The donations came from several foundations, including the Taft Foundation, the Robert Wood Johnson Foundation and the Harley Family Fund. With the contributions, Dr. Worley is hoping to expand the program for up to 5,000 children who visit the hospital when they are sick, as well as include older children who visit the hospital.

The Reach Out and Read program is a nationally recognized program that encourages young children to read. According to an article in the journal Pediatrics: “Providing books at pediatric primary care visits to families at economic and social risk, together with developmentally appropriate anticipatory guidance encouraging parents to read aloud with their children, has a powerful effect on the home environment of young children. It directly affects language development, a major factor in school readiness, during the critical period of early brain development.”

Dr. Worley makes sure the books they give are right for each developmental stage. For example, babies like books with photographs and toddlers like rhyming books. Parents can also use these books as a springboard for storytelling even if they do not speak English, an important fact for Jacobi’s culturally diverse population.

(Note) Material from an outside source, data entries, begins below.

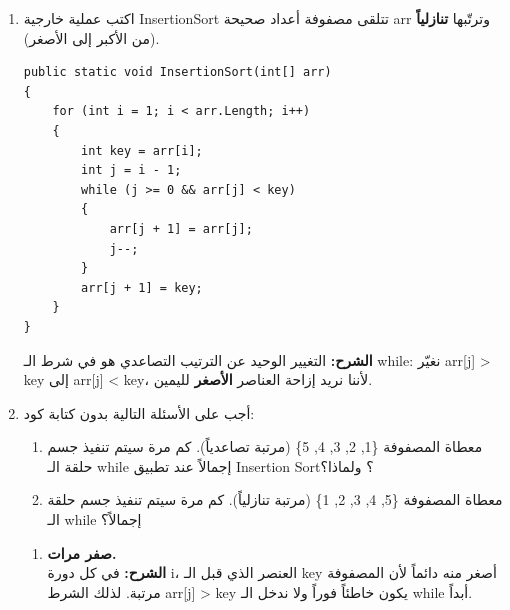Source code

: \documentclass[14pt]{extarticle}
\begin{document}
\begin{enumerate}[itemsep=2em]
\item
اكتب عملية خارجية \textenglish{InsertionSort} تتلقى مصفوفة أعداد صحيحة \textenglish{arr} وترتّبها \textbf{تنازلياً} (من الأكبر إلى الأصغر).

\ifwithsols
\begin{boxSolution}
\begin{english}
\begin{boxCode}
\begin{verbatim}
public static void InsertionSort(int[] arr)
{
    for (int i = 1; i < arr.Length; i++)
    {
        int key = arr[i];
        int j = i - 1;
        while (j >= 0 && arr[j] < key)
        {
            arr[j + 1] = arr[j];
            j--;
        }
        arr[j + 1] = key;
    }
}
\end{verbatim}
\end{boxCode}
\end{english}
\textbf{الشرح:} التغيير الوحيد عن الترتيب التصاعدي هو في شرط الـ \textenglish{while}: نغيّر \textenglish{arr[j] > key} إلى \textenglish{arr[j] < key}، لأننا نريد إزاحة العناصر \textbf{الأصغر} لليمين.
\end{boxSolution}
\clearpage
\fi

\item
أجب على الأسئلة التالية بدون كتابة كود:

\begin{enumerate}[itemsep=10pt]
    \item معطاة المصفوفة \textenglish{\{1, 2, 3, 4, 5\}} (مرتبة تصاعدياً). كم مرة سيتم تنفيذ جسم حلقة الـ \textenglish{while} إجمالاً عند تطبيق \textenglish{Insertion Sort}؟ ولماذا؟
    \item معطاة المصفوفة \textenglish{\{5, 4, 3, 2, 1\}} (مرتبة تنازلياً). كم مرة سيتم تنفيذ جسم حلقة الـ \textenglish{while} إجمالاً؟
\end{enumerate}

\ifwithsols
\begin{boxSolution}
\begin{enumerate}[itemsep=6pt]
    \item \textbf{صفر مرات.} \\
    \textbf{الشرح:} في كل دورة \textenglish{i}، العنصر الذي قبل الـ \textenglish{key} أصغر منه دائماً لأن المصفوفة مرتبة. لذلك الشرط \textenglish{arr[j] > key} يكون خاطئاً فوراً ولا ندخل الـ \textenglish{while} أبداً.


\end{enumerate}
\end{boxSolution}
\end{enumerate}
\end{document}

Dr. Worley wanted to be a pediatrician since childhood. “I spent a fair amount of time in the hospital as a kid,” she said. “The doctors in my life were the people I very much looked up to.”

She received her M.D. from the University of Pennsylvania, trained at the Children’s Hospital of Philadelphia and came to Jacobi in 1998 for five years. She then earned her master’s degree from the London School of Hygiene and Tropical Medicine and returned to Jacobi in 2012.